Civile

L’errore sull’entità del contributo unificato può “costare” la compensazione delle spese

Lo ha stabilito la Terza sezione civile con l’ordinanza n. 13145 depositata oggi.

di Francesco Machina Grifeo

“La dichiarazione del difensore, attinente alla determinazione del contributo unificato, è ininfluente sul valore della domanda, in quanto è indirizzata al funzionario di cancelleria, cui compete il relativo controllo, ma, ove sia errata, può costituire una grave ed eccezionale ragione di compensazione delle spese processuali dell’impugnazione proposta dalla parte che voglia emendare l’errore in cui ha indotto il giudice adito nella determinazione dello scaglione applicabile per liquidare le spese nel provvedimento da lui emesso”. Lo ha stabilito la Terza sezione civile con l’ordinanza n. 13145 depositata oggi, affermando un principio di diritto.

La ricorrente riconosce di avere, ai fini della determinazione del contributo unificato, erroneamente indicato nell’atto di appello come valore della controversia la somma di euro 1.200,71. Afferma però che tale dichiarazione riguarda esclusivamente la determinazione del contributo unificato e non rileva sul valore della domanda giudiziale. Ragion per cui chiede di rideterminare in 484,42 euro (332, oltre accessori) le spese di lite oggetto di condanna del precedente Giudice.

La Terza Sezione civile ricorda che il valore della causa è pari: a) per il giudizio di primo grado, alla somma domandata con l’atto introduttivo, se la domanda viene rigettata; e, alla somma accordata dal giudice, se la domanda viene accolta; b) per il giudizio di appello, alla sola somma che ha formato oggetto di impugnazione, se l’appello è rigettato; e, alla maggior somma accordata dal giudice d’appello rispetto a quella ottenuta in primo grado dall’appellante, se l’impugnazione è accolta.
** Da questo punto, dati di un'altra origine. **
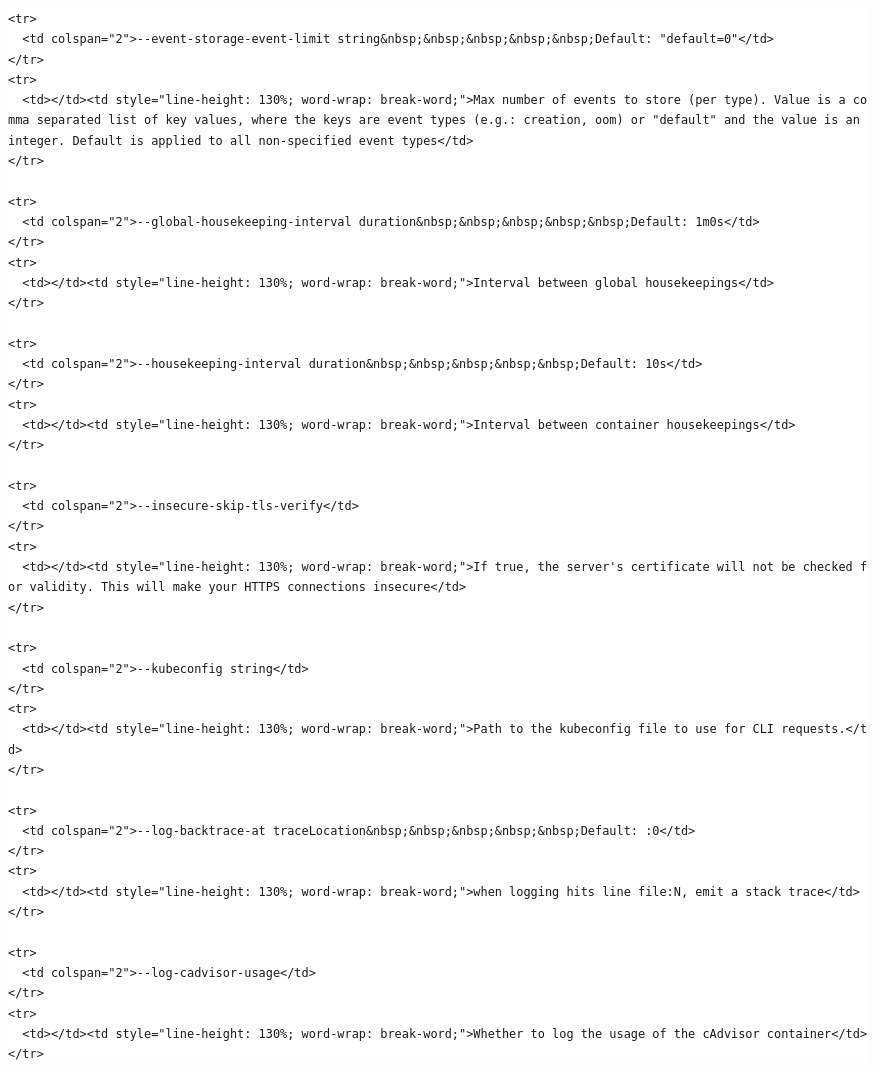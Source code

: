     <tr>
      <td colspan="2">--event-storage-event-limit string&nbsp;&nbsp;&nbsp;&nbsp;&nbsp;Default: "default=0"</td>
    </tr>
    <tr>
      <td></td><td style="line-height: 130%; word-wrap: break-word;">Max number of events to store (per type). Value is a comma separated list of key values, where the keys are event types (e.g.: creation, oom) or "default" and the value is an integer. Default is applied to all non-specified event types</td>
    </tr>

    <tr>
      <td colspan="2">--global-housekeeping-interval duration&nbsp;&nbsp;&nbsp;&nbsp;&nbsp;Default: 1m0s</td>
    </tr>
    <tr>
      <td></td><td style="line-height: 130%; word-wrap: break-word;">Interval between global housekeepings</td>
    </tr>

    <tr>
      <td colspan="2">--housekeeping-interval duration&nbsp;&nbsp;&nbsp;&nbsp;&nbsp;Default: 10s</td>
    </tr>
    <tr>
      <td></td><td style="line-height: 130%; word-wrap: break-word;">Interval between container housekeepings</td>
    </tr>

    <tr>
      <td colspan="2">--insecure-skip-tls-verify</td>
    </tr>
    <tr>
      <td></td><td style="line-height: 130%; word-wrap: break-word;">If true, the server's certificate will not be checked for validity. This will make your HTTPS connections insecure</td>
    </tr>

    <tr>
      <td colspan="2">--kubeconfig string</td>
    </tr>
    <tr>
      <td></td><td style="line-height: 130%; word-wrap: break-word;">Path to the kubeconfig file to use for CLI requests.</td>
    </tr>

    <tr>
      <td colspan="2">--log-backtrace-at traceLocation&nbsp;&nbsp;&nbsp;&nbsp;&nbsp;Default: :0</td>
    </tr>
    <tr>
      <td></td><td style="line-height: 130%; word-wrap: break-word;">when logging hits line file:N, emit a stack trace</td>
    </tr>

    <tr>
      <td colspan="2">--log-cadvisor-usage</td>
    </tr>
    <tr>
      <td></td><td style="line-height: 130%; word-wrap: break-word;">Whether to log the usage of the cAdvisor container</td>
    </tr>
Il giudice di appello, prosegue la decisione, aveva condannato la ricorrente a pagare 1.378 euro, oltre accessori di legge (per un totale complessivo di euro 2.010,65), mentre avrebbe dovuto tenere conto dello scaglione sino a 1.100 € e liquidare la somma di € 332 per compensi, oltre CPA, IVA e altri accessori di legge.

L’applicazione del principio del decisum in grado di appello impone, infatti, di determinare il valore della causa, ai fini della liquidazione delle spese, in base a quella sola parte del credito ancora oggetto di contestazione. Per la Cassazione dunque la sentenza va cassata, limitatamente al capo sulle spese del grado di appello che vanno liquidate nel totale di 332 euro per compensi (per le quattro fasi considerate dal d.m.), oltre CPA, IVA e altri accessori di legge.

Nonostante l’accoglimento del ricorso, la Corte ha però compensato le spese del giudizio. La dichiarazione del difensore attinente alla determinazione del contributo unificato, spiega l’ordinanza, è ininfluente sul valore della domanda, in quanto è indirizzata al funzionario di cancelleria, cui compete il relativo controllo, sicché, non appartenendo tale dichiarazione di valore alle conclusioni contenute nell’atto introduttivo del giudizio di merito, deve decisamente escludersi la possibilità di considerare la dichiarazione come parte della “domanda” nel senso cui vi allude il primo comma dell’articolo 10 c.p.c., quando dice che “il valore della causa, ai fini della competenza, si determina dalla domanda a norma delle disposizioni seguenti”.

Senonché, conclude la Cassazione, è di giustizia che l’errata dichiarazione del difensore non sia priva di rilievo ai fini della regolamentazione delle spese, essendo astrattamente idonea a indurre in errore il giudice che deve su di esse provvedere emanando il provvedimento conclusivo del giudizio dinanzi a lui; sicché non è equo che i costi dell’impugnazione resa necessaria dall’errore della parte ricadano sulla controparte, ove questa all’impugnazione stessa non abbia – come nella specie – neppure resistito; e quell’errata dichiarazione può, allora, integrare una grave ed eccezionale ragione di integrale compensazione delle spese del giudizio di legittimità.